Wednesday, June 2, 2010

How about a Literacy Narrative?

For the past few days I have been immersed in writing theory, particularly in the instruction of the Literacy Narrative as the first assignment in a developmental writing class. I hit a gold mine, simply because there is an abundance of solid research validating and assessing this assignment, both academically and personally for students as developing writers and learners.
The next few posts might be a series of Literacy Narrative posts, as to make sure that we are looking at this from all angles.

Once again, if we go back to building a course around writing and helping our students to understand and embrace why writing matters, we must introduce some essence of a rhetorical awareness to our students, so that they can begin to see writing with a myriad of purposes, other than for a grade in the classroom.
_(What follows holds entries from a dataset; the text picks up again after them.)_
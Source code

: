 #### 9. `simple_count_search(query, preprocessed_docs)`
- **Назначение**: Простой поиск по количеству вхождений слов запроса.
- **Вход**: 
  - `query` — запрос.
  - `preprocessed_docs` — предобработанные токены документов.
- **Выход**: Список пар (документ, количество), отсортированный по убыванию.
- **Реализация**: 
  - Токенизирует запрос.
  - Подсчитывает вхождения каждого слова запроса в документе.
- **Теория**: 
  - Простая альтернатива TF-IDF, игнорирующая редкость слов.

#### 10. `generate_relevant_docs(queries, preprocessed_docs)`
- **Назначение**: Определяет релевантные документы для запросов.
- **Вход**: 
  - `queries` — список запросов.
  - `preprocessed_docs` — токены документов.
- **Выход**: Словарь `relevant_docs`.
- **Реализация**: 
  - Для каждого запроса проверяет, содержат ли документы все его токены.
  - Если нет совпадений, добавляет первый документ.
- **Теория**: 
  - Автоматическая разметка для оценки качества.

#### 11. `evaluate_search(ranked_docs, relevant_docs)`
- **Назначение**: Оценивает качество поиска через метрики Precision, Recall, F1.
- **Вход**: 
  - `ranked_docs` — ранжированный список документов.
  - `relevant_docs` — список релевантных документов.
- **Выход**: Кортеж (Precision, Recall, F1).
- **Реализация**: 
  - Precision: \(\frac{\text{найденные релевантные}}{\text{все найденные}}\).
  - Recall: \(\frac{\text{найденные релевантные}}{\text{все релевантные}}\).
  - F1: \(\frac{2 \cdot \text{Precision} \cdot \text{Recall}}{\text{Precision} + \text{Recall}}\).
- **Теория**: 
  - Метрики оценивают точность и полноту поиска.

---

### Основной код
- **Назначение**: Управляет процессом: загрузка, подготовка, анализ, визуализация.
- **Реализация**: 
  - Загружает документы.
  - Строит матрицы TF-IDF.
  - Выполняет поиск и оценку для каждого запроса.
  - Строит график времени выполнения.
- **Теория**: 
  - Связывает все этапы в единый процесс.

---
Life-long writers is what we are after. But with this hope, comes a lot of looking back, hence the Janus Figure is introduced during the opening week of class.


The Janus Figure is a powerful metaphor because it is something visual that the students can hold in their minds while they are looking back and also forward in the same piece of writing. I use this in almost every writing class particularly when students are doing a sort of personal/autobiographical piece of writing where they are looking back and discovering how the past shapes pieces of the future. The more research I find on Literacy Narratives, the more fascinating the Janus Figure becomes as a viable teaching tool within this genre.


Susan DeRosa has a foundational article in this conversation, entitled "Literacy Narratives as Genres of Possibility: Students' Voices, Reflective Writing, and Rhetorical Awareness." She bases her whole premise on the fact that students placed in developmental writing courses often have self-perceptions based on outcomes of standardized writing assessment tools or what they've been told by the experts--past teachers who have labeled them. This causes students to have a narrowed definition of literacy,which is often what they bring with them to our classes. What they don't realize is that literacy is fluid, not static or fixed. Writing is not a set of skills to be measured in a single writing event/test or acquired in a semester of a college writing course.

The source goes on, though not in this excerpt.